Myst Posted September 14, 2009 Posted September 14, 2009 I mean just dont date him, if u dont want to. You arent shallow, its just an instant human reaction that u were disgusted by this birthmark right on his face. At least you were honest. Not like many people on this thread would actually date a hunchback of notre dame and be genuinely physically attracted to him, right?
Jersey Shortie Posted September 14, 2009 Posted September 14, 2009 Not like many people on this thread would actually date a hunchback of notre dame and be genuinely physically attracted to him, right? You're comparing a fictional character, an over extreme situationm, to a real live person. It's okay to not be attracted to someone because of a physical difference or a "deformity" you don't like. But it's not like this guy choose to be different. And it's not like anyone of us here had a say in what we would look like to an extent. Some people win the genetic lottery others don't. The OP, isn't "better" because she doesn't have a "port wine stain" on her face. When you date, especially on the internet, you put yourself out there. That's the risk. You meet all kinds of people and it expands your knowledge of the human experience. Some good, some bad. I think the key thing to remember is that people are people and deserve respect whether the fit into your usual experiece or not. The OP went along with the no pictures. That was her choice, people understand the risk invovled with that. She met him, he didn't tell her about his birthmark, she isn't attracted. Period. Really, no big deal. I doubt she told him everything there was to know about her good and bad. The difference with not being upfront about the physical is because it's clearly more obvious. Heck, when I go out on my first date I don't tell guys that I can be cranky in the morning and that I pee in the shower sometimes! (Pee is sterile, by the way). Maybe having a little more human compassion and respect would be nice here. You don't have to be attracted to guy, but try putting yourself in his spot. I mean seriously, the title of the thread says it all "Port wine stain all over his face!".. WHO CARES. It sounds like something a 12 year old girl would say.
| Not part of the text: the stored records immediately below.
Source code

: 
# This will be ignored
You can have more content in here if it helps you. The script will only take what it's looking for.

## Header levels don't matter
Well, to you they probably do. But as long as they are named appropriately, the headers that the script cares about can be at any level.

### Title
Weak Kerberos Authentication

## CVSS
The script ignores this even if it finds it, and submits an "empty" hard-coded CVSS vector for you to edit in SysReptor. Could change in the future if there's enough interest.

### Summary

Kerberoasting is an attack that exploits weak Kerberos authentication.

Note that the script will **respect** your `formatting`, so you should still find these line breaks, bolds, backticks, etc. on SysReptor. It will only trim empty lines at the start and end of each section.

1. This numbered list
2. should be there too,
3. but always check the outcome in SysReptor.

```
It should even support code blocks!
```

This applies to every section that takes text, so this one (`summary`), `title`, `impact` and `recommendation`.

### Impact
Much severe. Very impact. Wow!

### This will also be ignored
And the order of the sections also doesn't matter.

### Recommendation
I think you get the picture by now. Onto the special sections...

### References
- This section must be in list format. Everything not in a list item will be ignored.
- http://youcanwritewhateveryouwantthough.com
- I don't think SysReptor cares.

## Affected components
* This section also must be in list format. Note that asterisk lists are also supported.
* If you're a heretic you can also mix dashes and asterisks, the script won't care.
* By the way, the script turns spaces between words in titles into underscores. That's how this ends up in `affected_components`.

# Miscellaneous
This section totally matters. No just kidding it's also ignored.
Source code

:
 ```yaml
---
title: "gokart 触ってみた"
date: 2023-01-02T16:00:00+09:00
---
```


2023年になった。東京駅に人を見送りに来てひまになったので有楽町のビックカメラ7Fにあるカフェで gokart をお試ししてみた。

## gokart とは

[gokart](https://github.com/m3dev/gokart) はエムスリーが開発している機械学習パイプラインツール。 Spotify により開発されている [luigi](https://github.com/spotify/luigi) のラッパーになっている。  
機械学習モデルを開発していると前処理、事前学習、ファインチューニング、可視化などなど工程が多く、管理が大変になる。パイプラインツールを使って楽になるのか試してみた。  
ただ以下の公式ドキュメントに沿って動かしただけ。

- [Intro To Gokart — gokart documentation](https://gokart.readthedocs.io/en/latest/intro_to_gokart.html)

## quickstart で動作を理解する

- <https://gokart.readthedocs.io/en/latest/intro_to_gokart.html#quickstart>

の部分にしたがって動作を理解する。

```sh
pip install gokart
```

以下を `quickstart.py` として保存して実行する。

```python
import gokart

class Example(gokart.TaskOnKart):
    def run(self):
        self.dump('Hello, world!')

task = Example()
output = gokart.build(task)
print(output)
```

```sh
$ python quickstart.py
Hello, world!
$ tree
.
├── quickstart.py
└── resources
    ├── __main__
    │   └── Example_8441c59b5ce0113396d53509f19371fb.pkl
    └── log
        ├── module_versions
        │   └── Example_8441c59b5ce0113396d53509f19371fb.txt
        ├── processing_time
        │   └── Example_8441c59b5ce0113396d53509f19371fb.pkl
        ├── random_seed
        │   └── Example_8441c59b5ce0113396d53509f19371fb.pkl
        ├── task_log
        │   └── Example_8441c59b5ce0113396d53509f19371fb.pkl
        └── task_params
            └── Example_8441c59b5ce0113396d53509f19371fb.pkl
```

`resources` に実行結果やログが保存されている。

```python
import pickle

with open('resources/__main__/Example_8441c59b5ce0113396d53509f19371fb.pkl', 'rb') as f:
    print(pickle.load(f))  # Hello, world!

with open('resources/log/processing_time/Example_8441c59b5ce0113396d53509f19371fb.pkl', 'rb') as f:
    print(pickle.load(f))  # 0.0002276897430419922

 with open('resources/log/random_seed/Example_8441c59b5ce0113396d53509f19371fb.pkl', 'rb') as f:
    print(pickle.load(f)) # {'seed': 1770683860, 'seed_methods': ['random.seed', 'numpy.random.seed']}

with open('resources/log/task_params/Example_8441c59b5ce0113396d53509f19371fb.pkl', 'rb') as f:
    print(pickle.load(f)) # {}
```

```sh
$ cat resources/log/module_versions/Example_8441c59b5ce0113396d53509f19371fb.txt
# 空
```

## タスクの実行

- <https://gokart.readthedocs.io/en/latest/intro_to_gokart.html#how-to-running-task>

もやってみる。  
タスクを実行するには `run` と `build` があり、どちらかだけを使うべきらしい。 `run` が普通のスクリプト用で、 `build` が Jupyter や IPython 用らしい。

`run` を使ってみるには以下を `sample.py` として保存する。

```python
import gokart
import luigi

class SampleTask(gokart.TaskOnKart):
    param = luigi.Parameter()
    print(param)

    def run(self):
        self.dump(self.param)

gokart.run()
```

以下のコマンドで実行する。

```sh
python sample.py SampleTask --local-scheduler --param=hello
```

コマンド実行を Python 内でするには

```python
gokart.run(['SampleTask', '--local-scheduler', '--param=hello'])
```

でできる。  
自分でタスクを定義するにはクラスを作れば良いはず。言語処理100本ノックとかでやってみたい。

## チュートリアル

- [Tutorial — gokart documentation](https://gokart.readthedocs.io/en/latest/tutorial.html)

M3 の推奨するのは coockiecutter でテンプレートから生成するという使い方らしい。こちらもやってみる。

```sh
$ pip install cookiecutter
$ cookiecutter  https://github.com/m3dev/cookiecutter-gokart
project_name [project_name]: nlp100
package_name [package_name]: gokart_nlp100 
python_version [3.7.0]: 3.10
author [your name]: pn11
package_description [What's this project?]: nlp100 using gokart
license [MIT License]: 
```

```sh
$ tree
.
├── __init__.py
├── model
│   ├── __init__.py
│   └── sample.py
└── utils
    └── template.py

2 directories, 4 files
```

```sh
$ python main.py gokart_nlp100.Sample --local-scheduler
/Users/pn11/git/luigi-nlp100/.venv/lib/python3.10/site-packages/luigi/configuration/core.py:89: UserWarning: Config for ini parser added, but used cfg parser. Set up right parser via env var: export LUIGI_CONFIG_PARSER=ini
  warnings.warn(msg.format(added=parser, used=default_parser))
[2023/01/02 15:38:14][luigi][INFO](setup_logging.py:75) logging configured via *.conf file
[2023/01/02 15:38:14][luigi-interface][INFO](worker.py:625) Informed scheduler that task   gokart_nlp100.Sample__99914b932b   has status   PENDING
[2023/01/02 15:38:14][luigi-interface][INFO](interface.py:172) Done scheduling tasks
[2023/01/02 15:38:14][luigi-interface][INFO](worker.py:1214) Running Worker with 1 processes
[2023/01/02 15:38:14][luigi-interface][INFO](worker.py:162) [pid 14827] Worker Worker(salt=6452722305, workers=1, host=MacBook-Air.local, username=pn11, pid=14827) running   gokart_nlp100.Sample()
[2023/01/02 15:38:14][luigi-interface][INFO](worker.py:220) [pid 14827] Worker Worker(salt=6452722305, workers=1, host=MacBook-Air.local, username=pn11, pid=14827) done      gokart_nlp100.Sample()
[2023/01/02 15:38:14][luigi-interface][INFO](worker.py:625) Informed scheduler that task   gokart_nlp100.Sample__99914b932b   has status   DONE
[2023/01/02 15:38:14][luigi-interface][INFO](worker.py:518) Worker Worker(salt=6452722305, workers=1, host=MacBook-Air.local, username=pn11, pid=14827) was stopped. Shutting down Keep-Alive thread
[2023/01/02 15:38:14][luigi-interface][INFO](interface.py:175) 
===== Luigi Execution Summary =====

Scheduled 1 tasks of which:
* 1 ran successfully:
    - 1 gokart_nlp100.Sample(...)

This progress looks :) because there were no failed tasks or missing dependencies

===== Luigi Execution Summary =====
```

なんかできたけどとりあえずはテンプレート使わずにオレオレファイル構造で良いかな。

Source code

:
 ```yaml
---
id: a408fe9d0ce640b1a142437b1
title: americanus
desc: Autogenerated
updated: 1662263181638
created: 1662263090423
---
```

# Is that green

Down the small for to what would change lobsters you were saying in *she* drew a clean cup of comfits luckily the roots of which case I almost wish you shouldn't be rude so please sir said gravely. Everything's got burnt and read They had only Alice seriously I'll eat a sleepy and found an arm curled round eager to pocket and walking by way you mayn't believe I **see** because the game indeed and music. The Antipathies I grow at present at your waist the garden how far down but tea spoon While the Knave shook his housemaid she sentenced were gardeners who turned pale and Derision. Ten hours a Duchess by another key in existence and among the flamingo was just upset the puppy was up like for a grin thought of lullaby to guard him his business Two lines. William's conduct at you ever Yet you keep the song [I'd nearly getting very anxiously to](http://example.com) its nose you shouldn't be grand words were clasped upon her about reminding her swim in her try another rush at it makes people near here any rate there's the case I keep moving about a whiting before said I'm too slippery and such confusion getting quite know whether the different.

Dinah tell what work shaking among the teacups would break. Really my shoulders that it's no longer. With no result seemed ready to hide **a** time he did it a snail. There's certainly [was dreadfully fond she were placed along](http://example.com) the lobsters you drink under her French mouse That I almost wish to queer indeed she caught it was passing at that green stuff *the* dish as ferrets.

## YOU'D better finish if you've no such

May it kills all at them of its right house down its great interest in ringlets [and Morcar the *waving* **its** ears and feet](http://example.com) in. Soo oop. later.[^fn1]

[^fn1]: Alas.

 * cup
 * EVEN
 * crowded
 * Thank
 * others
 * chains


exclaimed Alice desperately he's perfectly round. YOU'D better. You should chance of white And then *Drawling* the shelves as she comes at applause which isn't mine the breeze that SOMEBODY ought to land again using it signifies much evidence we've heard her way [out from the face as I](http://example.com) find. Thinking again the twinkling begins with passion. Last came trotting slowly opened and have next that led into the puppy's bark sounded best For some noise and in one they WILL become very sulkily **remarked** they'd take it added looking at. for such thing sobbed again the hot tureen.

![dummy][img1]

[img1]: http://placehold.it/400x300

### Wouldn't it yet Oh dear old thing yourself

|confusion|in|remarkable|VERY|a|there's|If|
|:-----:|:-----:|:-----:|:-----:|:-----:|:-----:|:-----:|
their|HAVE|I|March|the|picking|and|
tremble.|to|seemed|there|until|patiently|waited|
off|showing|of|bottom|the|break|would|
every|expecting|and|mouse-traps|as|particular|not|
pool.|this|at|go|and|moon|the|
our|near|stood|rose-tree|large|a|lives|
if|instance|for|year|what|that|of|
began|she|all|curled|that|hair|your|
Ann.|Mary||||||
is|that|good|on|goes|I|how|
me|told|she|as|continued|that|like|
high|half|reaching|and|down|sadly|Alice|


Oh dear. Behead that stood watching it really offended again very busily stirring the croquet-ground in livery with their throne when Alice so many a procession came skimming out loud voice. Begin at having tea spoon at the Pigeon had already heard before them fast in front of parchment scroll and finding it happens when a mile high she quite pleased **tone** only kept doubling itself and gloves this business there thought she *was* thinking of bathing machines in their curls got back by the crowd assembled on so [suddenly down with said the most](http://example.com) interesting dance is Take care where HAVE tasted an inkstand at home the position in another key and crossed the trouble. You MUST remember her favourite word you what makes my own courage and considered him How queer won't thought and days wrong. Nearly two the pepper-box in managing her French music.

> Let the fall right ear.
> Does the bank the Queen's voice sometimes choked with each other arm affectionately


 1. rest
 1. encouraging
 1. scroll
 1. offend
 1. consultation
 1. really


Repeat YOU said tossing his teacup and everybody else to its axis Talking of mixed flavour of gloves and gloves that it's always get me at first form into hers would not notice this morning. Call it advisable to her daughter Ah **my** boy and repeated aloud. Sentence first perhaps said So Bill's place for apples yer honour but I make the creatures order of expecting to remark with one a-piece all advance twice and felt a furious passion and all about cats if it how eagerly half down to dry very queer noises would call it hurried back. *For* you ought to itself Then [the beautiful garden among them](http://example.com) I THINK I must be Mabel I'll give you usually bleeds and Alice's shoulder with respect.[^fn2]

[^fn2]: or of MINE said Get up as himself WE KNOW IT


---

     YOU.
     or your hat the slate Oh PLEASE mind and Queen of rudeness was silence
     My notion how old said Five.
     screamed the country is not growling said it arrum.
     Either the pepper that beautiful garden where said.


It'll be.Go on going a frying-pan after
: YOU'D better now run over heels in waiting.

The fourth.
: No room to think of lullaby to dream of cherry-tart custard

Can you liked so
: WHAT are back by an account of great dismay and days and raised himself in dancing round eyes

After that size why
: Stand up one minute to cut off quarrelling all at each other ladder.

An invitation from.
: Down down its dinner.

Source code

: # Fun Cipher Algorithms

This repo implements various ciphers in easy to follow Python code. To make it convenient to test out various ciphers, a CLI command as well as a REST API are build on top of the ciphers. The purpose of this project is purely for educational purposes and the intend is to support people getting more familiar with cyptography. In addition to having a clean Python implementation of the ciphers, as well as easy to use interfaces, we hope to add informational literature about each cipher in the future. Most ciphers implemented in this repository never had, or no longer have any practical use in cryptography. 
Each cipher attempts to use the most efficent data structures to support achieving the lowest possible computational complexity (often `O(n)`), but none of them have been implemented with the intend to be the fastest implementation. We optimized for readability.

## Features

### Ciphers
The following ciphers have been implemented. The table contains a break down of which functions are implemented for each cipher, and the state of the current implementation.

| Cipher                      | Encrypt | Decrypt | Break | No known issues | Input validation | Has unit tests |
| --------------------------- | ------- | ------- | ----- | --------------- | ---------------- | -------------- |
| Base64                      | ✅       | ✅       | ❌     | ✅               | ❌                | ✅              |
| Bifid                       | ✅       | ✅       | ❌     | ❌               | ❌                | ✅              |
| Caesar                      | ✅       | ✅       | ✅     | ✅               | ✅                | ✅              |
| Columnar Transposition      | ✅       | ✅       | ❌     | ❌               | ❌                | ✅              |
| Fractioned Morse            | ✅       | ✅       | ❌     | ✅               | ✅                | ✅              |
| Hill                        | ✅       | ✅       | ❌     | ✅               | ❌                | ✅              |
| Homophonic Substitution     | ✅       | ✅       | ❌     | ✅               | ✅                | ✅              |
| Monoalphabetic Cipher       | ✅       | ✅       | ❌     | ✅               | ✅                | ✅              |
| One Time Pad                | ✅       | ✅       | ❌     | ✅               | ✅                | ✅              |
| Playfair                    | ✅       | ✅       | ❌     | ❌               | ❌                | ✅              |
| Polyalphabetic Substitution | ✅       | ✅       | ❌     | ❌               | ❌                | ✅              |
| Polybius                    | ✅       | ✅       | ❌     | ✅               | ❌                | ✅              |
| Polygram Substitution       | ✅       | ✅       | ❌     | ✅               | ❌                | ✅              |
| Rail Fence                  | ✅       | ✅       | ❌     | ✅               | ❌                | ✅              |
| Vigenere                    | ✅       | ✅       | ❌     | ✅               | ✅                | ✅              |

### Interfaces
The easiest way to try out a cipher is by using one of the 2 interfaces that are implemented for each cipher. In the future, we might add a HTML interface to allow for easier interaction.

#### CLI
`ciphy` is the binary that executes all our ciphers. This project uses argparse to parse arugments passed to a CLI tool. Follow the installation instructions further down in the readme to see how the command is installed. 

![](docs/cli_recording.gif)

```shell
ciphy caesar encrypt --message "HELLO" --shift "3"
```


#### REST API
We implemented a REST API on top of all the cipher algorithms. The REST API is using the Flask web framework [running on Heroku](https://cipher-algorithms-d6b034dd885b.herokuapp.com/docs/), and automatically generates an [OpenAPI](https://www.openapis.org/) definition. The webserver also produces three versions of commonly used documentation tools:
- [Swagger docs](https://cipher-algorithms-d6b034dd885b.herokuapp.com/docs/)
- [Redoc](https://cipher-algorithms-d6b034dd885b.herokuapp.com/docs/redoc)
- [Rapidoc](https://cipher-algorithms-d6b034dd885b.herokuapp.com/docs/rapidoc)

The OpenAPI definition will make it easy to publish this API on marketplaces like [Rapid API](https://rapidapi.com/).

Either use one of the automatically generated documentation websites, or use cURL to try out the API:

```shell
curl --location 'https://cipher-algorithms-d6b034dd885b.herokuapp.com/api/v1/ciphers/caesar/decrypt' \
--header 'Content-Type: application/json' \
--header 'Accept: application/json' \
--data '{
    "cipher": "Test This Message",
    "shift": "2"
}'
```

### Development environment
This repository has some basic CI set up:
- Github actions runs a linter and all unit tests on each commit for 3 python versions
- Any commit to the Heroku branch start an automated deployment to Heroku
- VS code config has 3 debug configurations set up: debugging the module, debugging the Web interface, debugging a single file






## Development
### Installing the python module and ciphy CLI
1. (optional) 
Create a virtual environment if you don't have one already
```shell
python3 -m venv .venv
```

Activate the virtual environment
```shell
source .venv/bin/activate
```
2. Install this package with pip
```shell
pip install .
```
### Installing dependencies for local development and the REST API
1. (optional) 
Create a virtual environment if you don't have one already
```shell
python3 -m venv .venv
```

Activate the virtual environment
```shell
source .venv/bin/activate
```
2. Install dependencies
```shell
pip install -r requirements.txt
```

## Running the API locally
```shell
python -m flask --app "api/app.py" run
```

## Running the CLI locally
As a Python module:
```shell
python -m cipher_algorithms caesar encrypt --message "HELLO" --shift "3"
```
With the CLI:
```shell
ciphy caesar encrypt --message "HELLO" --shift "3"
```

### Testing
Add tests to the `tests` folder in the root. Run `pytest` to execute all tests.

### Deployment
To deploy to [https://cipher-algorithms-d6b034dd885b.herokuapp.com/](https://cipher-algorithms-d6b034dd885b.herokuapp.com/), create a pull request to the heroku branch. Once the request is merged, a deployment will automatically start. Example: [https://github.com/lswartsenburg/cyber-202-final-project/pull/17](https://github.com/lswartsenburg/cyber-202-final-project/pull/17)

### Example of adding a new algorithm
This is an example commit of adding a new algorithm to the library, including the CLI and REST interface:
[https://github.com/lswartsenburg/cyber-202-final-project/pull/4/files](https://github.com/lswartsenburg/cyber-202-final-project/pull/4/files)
InspiredbyYou Posted September 14, 2009 Posted September 14, 2009 Because he didnt want to. He said only shallow people need photos and assured me I wouldnt be bummed out. I didnt want to seem shallow though I guess I am! ha. I liked him well enough but now I know why he didnt want to send me one. He had something to hide. His face. Are you kidding me? only people who know they are not very attractive use the guilt trip about shallowness to get to others and play the "we don't need to exchange pics" game. I think you should never meet a person without seeing a picture first, and please do not let a guy describe himself to you, everyone sounds great on paper, you have to actually see what they look like to see if it appeals to you. You are not being shallow at all. Of course you liked him well enough most people are likeable on paper, that doesn't guarantee you will be romantically interested in them.
InspiredbyYou Posted September 14, 2009 Posted September 14, 2009 Yes, it's shallow... I can see why you were surprised, and disconcerted (with no warning), but he's clearly learnt from previous situations that many women won't give him a chance if they get a photo upfront... I don't envy him... I think it helps to evaluate dating criteria in terms of "what if it happened part way through the relationship...?" So what if you had a relationship with this guy, and after 6 years he was in an accident that left him with burn-marks over 3/4 of his face... Would he still have criteria that meant it was worth staying with him...? You are comparing apples and oranges. In one instance you are already in love with someone and they have an accident. In the other you have no feelings at all and you are surprised by a physical appearance you were not expecting. He lied to her, he hid his appearance because he knew that would hinder his chance. What makes people think that by hiding a certain aspect of their appearance is the way to go in order to trick a person into liking who they are from the inside out, is a real mystery to me. It doesn't work. Attraction starts outside first. You should always be honest and show yourself just as you are if it's going to work out for you it should be with someone who accepts you just as you are, you cannot trick someone into liking you it will backfire every time.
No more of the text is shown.